From 7f337a2451c4df12af41527fdfb693ccace0dcbd Mon Sep 17 00:00:00 2001
From: Ulya Trofimovich <skvadrik@gmail.com>
Date: Fri, 3 Mar 2017 01:15:05 +0000
Subject: [PATCH] Delay expansion of counted repetition until NFA construction
 time.

This is necessary to avoid creating default tags for tags that
are duplicated by expansion of counted repetition. Default tags
should only be created if zero repetitions are acceptable; this case
is still expanded early.
---
 re2c/src/ir/nfa/estimate_size.cc | 15 ++++++----
 re2c/src/ir/nfa/re_to_nfa.cc     | 48 +++++++++++++++++++++++++-------
 re2c/src/ir/re/ast_to_re.cc      | 41 ++++-----------------------
 re2c/src/ir/re/default_tags.cc   |  5 +---
 re2c/src/ir/re/fixed_tags.cc     |  6 +---
 re2c/src/ir/re/nullable.cc       |  4 +--
 re2c/src/ir/re/re.h              | 29 ++++++++++---------
 re2c/src/ir/re/split_charset.cc  |  5 +---
 8 files changed, 71 insertions(+), 82 deletions(-)

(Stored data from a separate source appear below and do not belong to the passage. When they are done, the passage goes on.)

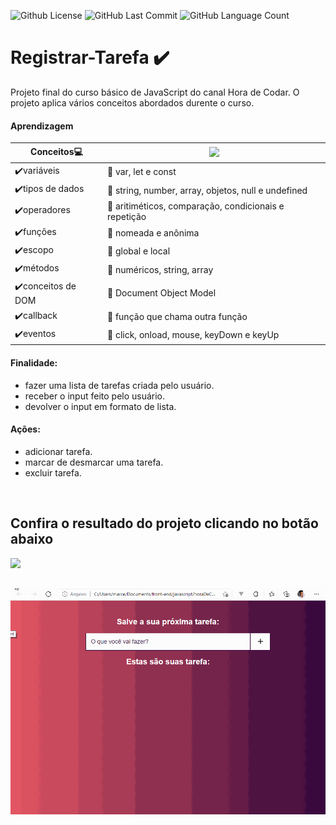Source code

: <img alt="Github License" src="https://img.shields.io/github/license/Riquecelo/registrar-tarefa" /> <img alt="GitHub Last Commit" src="https://img.shields.io/github/last-commit/Riquecelo/registrar-tarefa" /> <img alt="GitHub Language Count" src="https://img.shields.io/github/languages/count/Riquecelo/registrar-tarefa" /> 
# Registrar-Tarefa ✔️

Projeto final do curso básico de JavaScript do canal Hora de Codar. O projeto aplica vários conceitos abordados durente o curso.<br>

#### Aprendizagem
|Conceitos:computer:|![](https://img.shields.io/badge/JavaScript-F7DF1E?style=for-the-badge&logo=javascript&logoColor=black)<br>|
|---------|--------
|✔️variáveis|📃 var, let e const|
|✔️tipos de dados|📃 string, number, array, objetos, null e undefined|
|✔️operadores|📃 aritiméticos, comparação, condicionais e repetição|
|✔️funções|📃 nomeada e anônima|
|✔️escopo|📃 global e local|
|✔️métodos|📃 numéricos, string, array|
|✔️conceitos de DOM|📃 Document Object Model|
|✔️callback|📃 função que chama outra função|
|✔️eventos|📃 click, onload, mouse, keyDown e keyUp|



#### Finalidade:<br> 
- fazer uma lista de tarefas criada pelo usuário.
- receber o input feito pelo usuário.
- devolver o input em formato de lista.
#### Ações:<br>
- adicionar tarefa.
- marcar de desmarcar uma tarefa.
- excluir tarefa.
<br>

## Confira o resultado do projeto clicando no botão abaixo <br>
[![](https://img.shields.io/badge/%F0%9F%91%89-AQUI-orange?style=for-the-badge)]( https://riquecelo.github.io/Registrar-Tarefa/)

##
![](https://github.com/Riquecelo/Registrar-Tarefa/blob/main/gif/tarefaComJS.gif)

diff --git a/re2c/src/ir/nfa/estimate_size.cc b/re2c/src/ir/nfa/estimate_size.cc
index 90c2d6b3..f7ed3000 100644
--- a/re2c/src/ir/nfa/estimate_size.cc
+++ b/re2c/src/ir/nfa/estimate_size.cc
@@ -16,12 +16,15 @@ static size_t estimate(const RE *re)
 		case RE::CAT:
 			return estimate(re->cat.re1)
 				+ estimate(re->cat.re2);
-		case RE::ITER:
-			return estimate(re->iter)
-				+ 1;
-		case RE::REPEAT:
-			return estimate(re->repeat.re) * (re->repeat.upto + 1)
-				+ re->repeat.upto;
+		case RE::ITER: {
+			const size_t
+				iter = estimate(re->iter.re),
+				min = re->iter.min,
+				max = re->iter.max;
+			return max == RegExp::MANY
+				? iter * min + 1
+				: iter * max + (max - min);
+		}
 	}
 }
 
diff --git a/re2c/src/ir/nfa/re_to_nfa.cc b/re2c/src/ir/nfa/re_to_nfa.cc
index 31e4c02f..8ed5b0dd 100644
--- a/re2c/src/ir/nfa/re_to_nfa.cc
+++ b/re2c/src/ir/nfa/re_to_nfa.cc
@@ -2,6 +2,26 @@
 
 namespace re2c {
 
+/*
+ * note [counted repetition and iteration expansion]
+ *
+ * It is more convenient to express zero-or-more iterations in terms of
+ * one-or-more iterations than vice versa, because the expansion 'r+ ::= r r*'
+ * duplicates 'r', while 'r* = r+ | <empty>' allows to avoid duplication.
+ *
+ * Sometimes duplcation is unavoidable, like 'r{n}' for 'n' > 1 and 'r{n,m}'
+ * for 'n' < 'm'. In such cases we duplicate 'r' together with all tags;
+ * this may cause multiple (non-bottom) occurences of the same tag in the NFA.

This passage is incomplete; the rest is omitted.